Our View

Environmental destruction exacerbates health needs

Health is a top priority for social welfare. People must be physically and mentally fit if they are to fully tap their potential and make the most of their lives.
In South Asia, bats transmit the Nipah virus. picture-alliance/REUTERS/Mohammad Ponir Hossain In South Asia, bats transmit the Nipah virus.

Basic healthcare therefore belongs high on the developmental agenda. Health centres, hospitals and pharmaceutical supply are important, and all people who need treatment must get access. Far too many still do not.

As the saying goes, prevention is better than cure. Vaccinations serve that purpose and have helped to improve standards of life in many places. Pharmaceutical interventions, however, are only a small contribution to the prevention of illnesses and disabilities. Providing people with safe drinking water and sanitation reduces the prevalence of diseases. To a considerable extent, safety standards at work or in vehicles protect people from the impact of accidents. Air pollution is known to cause deadly illness.

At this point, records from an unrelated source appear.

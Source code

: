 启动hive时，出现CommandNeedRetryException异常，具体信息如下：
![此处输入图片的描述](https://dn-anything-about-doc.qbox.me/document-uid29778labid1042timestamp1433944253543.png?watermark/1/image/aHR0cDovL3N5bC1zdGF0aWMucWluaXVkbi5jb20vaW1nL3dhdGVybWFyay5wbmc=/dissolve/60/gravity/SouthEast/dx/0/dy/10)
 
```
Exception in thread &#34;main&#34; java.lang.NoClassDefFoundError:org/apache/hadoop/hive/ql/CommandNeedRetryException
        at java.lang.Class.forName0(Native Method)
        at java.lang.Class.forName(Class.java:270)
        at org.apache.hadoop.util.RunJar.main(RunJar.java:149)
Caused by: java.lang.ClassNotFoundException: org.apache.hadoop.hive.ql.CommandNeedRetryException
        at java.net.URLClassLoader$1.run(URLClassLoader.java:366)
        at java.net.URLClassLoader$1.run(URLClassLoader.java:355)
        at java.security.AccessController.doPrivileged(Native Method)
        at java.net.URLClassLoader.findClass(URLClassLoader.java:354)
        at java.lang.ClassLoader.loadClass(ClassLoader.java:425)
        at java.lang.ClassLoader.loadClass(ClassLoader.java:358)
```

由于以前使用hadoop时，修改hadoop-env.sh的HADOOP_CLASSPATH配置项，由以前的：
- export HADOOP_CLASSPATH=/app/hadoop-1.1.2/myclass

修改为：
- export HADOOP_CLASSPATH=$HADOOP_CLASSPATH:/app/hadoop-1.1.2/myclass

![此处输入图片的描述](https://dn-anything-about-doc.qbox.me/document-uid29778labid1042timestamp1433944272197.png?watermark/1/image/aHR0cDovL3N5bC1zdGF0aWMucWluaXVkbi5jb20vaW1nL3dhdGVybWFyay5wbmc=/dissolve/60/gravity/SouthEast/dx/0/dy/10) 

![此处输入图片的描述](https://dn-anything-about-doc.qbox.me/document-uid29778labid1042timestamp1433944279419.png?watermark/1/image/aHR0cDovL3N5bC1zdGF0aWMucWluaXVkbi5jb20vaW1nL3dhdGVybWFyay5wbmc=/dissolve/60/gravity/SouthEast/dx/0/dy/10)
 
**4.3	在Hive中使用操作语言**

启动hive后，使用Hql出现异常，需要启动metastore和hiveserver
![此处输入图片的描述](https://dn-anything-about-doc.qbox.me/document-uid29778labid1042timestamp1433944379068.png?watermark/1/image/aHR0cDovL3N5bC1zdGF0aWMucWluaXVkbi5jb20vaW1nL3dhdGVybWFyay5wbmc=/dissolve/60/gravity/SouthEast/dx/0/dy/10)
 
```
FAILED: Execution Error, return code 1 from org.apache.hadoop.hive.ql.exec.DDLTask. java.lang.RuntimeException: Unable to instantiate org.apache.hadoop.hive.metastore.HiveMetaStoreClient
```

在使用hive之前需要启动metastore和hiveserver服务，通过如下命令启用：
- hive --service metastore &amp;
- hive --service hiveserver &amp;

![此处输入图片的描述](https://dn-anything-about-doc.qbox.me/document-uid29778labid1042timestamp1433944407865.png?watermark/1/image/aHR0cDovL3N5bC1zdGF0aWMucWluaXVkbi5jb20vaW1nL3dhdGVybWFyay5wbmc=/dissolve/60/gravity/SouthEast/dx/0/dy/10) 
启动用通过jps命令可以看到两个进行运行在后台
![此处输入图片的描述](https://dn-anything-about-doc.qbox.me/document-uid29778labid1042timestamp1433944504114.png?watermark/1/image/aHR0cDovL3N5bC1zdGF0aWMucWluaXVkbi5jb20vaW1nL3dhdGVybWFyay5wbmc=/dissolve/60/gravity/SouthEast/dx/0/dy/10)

Examples of this kind show that policy action is often of health relevance even if it does not pertain directly to healthcare. The more effective these interventions are, the less money is needed for healthcare. Where protective action is neglected, however, more patients will need more expensive therapies.

Depleted eco-systems

We live in an era of escalating environmental crisis. Awareness is growing for how human well-being is interrelated with the health of animals, plants and ecosystems. Because of global heating, the dwindling of biodiversity, pollution, land-use changes and other harmful trends, healthy ecosystems can no longer be taken for granted. They used to be the norm, but they are becoming exceptional.

Depleted ecosystems are less resilient and make zoonotic diseases, which are transmitted from animals to human beings, more likely. The Covid-19 pandemic showed us how devastating the impacts can be. Most scientists think that it started when infected meat from a remote forest region was sold at a popular market in Wuhan, China, in late 2019. A global health crisis followed.

Due to the pandemic, policymakers’ interest in a holistic understanding of health has grown. The technical term for this approach is One Health. Scholars had been focusing on the interrelation of human, animal and ecosystem health for quite some time. One Health deserves attention. It is of cross-cutting relevance with a bearing on a wide range of policy areas, including agriculture, forestry, urban planning, industrial development, pollution, climate and biodiversity. The list goes on.

Coherent UN agenda

One Health thus exemplifies the interrelatedness of the UN’s 17 Sustainable Development Goals. SDG3 (Good Health and Well-being) depends on SDG6 (Clean Water and Sanitation), SDG11 (Sustainable Cities and Communities) and SDG12 (Responsible Consumption and Production), to name only three. In turn, progress towards the health goal will serve SDG10 (Reduced Inequalities). All SDGs, of course, require international partnerships (SDG17).

Current ecological trends will exacerbate health needs. Even today, however, far too many poor people do not get the treatment they need. Indeed, governments of developing countries often consider social-protection schemes to be unaffordable. Yes, budgets are tight, but even governments of some low-income countries spend heavily on military capacities. What humanity needs are global solutions for global problems. Those who start proxy wars, provoke arms races or even attack others are making those solutions unachievable.

Hans Dembowski is the editor-in-chief of D+C/E+Z.